🤖 AI Summary
This study addresses the lack of a standardized, reproducible evaluation benchmark in existing research on voice-based early Parkinson’s disease detection, which has hindered meaningful comparison of results. To bridge this gap, the authors introduce the first publicly available, speaker-independent speech benchmark encompassing three representative speech tasks. Systematic evaluations are conducted across multiple training data scales, enabling fine-grained analysis by dataset, aggregation level, gender, and disease stage.
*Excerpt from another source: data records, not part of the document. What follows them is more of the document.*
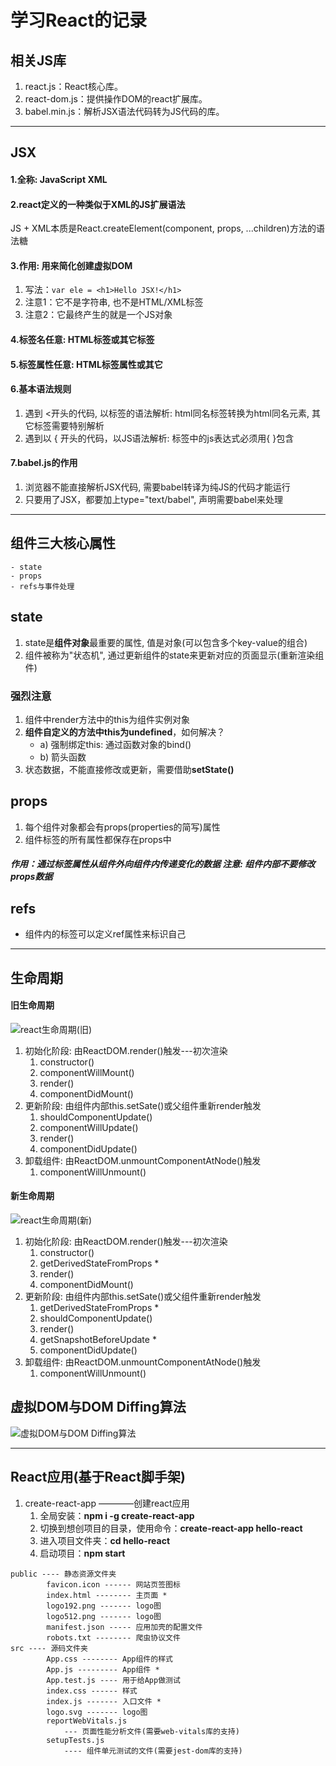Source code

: # 学习React的记录

## 相关JS库
1. react.js：React核心库。
2. react-dom.js：提供操作DOM的react扩展库。
3. babel.min.js：解析JSX语法代码转为JS代码的库。

***

## JSX
#### 1.全称:  JavaScript XML
#### 2.react定义的一种类似于XML的JS扩展语法
JS + XML本质是React.createElement(component, props, ...children)方法的语法糖
#### 3.作用: 用来简化创建虚拟DOM 
1) 写法：`var ele = <h1>Hello JSX!</h1>`
2) 注意1：它不是字符串, 也不是HTML/XML标签
3) 注意2：它最终产生的就是一个JS对象
#### 4.标签名任意: HTML标签或其它标签
#### 5.标签属性任意: HTML标签属性或其它
#### 6.基本语法规则
1) 遇到 <开头的代码, 以标签的语法解析: html同名标签转换为html同名元素, 其它标签需要特别解析
2) 遇到以 { 开头的代码，以JS语法解析: 标签中的js表达式必须用{ }包含
#### 7.babel.js的作用
1) 浏览器不能直接解析JSX代码, 需要babel转译为纯JS的代码才能运行
2) 只要用了JSX，都要加上type="text/babel", 声明需要babel来处理

***

## 组件三大核心属性
    - state
    - props
    - refs与事件处理

## state
1. state是**组件对象**最重要的属性, 值是对象(可以包含多个key-value的组合)
2. 组件被称为"状态机", 通过更新组件的state来更新对应的页面显示(重新渲染组件)

### 强烈注意

1. 组件中render方法中的this为组件实例对象
2. **组件自定义的方法中this为undefined**，如何解决？
   - a) 强制绑定this: 通过函数对象的bind()
   - b) 箭头函数
3. 状态数据，不能直接修改或更新，需要借助**setState()**

## props
1. 每个组件对象都会有props(properties的简写)属性
2. 组件标签的所有属性都保存在props中

##### 作用：通过标签属性从组件外向组件内传递变化的数据 **注意: 组件内部不要修改props数据**

## refs
- 组件内的标签可以定义ref属性来标识自己

***

## 生命周期
#### 旧生命周期
![react生命周期(旧)](https://user-images.githubusercontent.com/88074316/187479246-47ba37d4-637c-478d-8943-1c1ad5b89e9e.png)
1. 初始化阶段: 由ReactDOM.render()触发---初次渲染
    1. constructor()
    2. componentWillMount()
    3. render()
    4. componentDidMount()
2. 更新阶段: 由组件内部this.setSate()或父组件重新render触发
    1. shouldComponentUpdate()
    2. componentWillUpdate()
    3. render()
    4. componentDidUpdate()
3. 卸载组件: 由ReactDOM.unmountComponentAtNode()触发
    1. componentWillUnmount()

#### 新生命周期
![react生命周期(新)](https://user-images.githubusercontent.com/88074316/187479287-da53632b-0fc0-4230-8413-55418c94fa90.png)
1. 初始化阶段: 由ReactDOM.render()触发---初次渲染
    1. constructor()
    2. getDerivedStateFromProps *
    3. render()
    4. componentDidMount()
2. 更新阶段: 由组件内部this.setSate()或父组件重新render触发
    1. getDerivedStateFromProps *
    2. shouldComponentUpdate()
    3. render()
    4. getSnapshotBeforeUpdate *
    5. componentDidUpdate()
3. 卸载组件: 由ReactDOM.unmountComponentAtNode()触发
    1. componentWillUnmount()

## 虚拟DOM与DOM Diffing算法
![虚拟DOM与DOM Diffing算法](https://img-blog.csdnimg.cn/be950a8be5ce492b891ed4875bcd40a7.png?x-oss-process=image/watermark,type_d3F5LXplbmhlaQ,shadow_50,text_Q1NETiBAYnVn6ZmE5L2T,size_20,color_FFFFFF,t_70,g_se,x_16)
***

## React应用(基于React脚手架)

1. create-react-app ————创建react应用
    1. 全局安装：**npm i -g create-react-app**
    2. 切换到想创项目的目录，使用命令：**create-react-app hello-react**
    3. 进入项目文件夹：**cd hello-react**
    4. 启动项目：**npm start**

```
public ---- 静态资源文件夹
		favicon.icon ------ 网站页签图标
		index.html -------- 主页面 *
		logo192.png ------- logo图
		logo512.png ------- logo图
		manifest.json ----- 应用加壳的配置文件
		robots.txt -------- 爬虫协议文件
src ---- 源码文件夹
		App.css -------- App组件的样式
		App.js --------- App组件 *
		App.test.js ---- 用于给App做测试
		index.css ------ 样式
		index.js ------- 入口文件 *
		logo.svg ------- logo图
		reportWebVitals.js
			--- 页面性能分析文件(需要web-vitals库的支持)
		setupTests.js
			---- 组件单元测试的文件(需要jest-dom库的支持)
```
The benchmark provides reproducible performance references and practical insights, significantly advancing the clinical translation of voice-driven approaches for early Parkinson’s detection.
📝 Abstract
Early-stage Parkinson's disease (EarlyPD) detection from speech is clinically meaningful yet underexplored, and published results are hard to compare because studies differ in datasets, languages, tasks, evaluation protocols, and EarlyPD definitions. To address this issue, we propose the first benchmark for speech-based EarlyPD detection, with a speaker-independent split designed for fair and replicable cross-method evaluation on researcher-accessible datasets. The benchmark covers three common speech tasks and evaluates methods under different training-resource settings. We also present multi-dimensional evaluation breakdowns by dataset, aggregation level, gender, and disease stage to support fine-grained comparisons and clinical adoption. Our results provide a replicable reference and actionable insights, encouraging the adoption of this publicly available benchmark to advance robust and clinically meaningful EarlyPD detection from speech.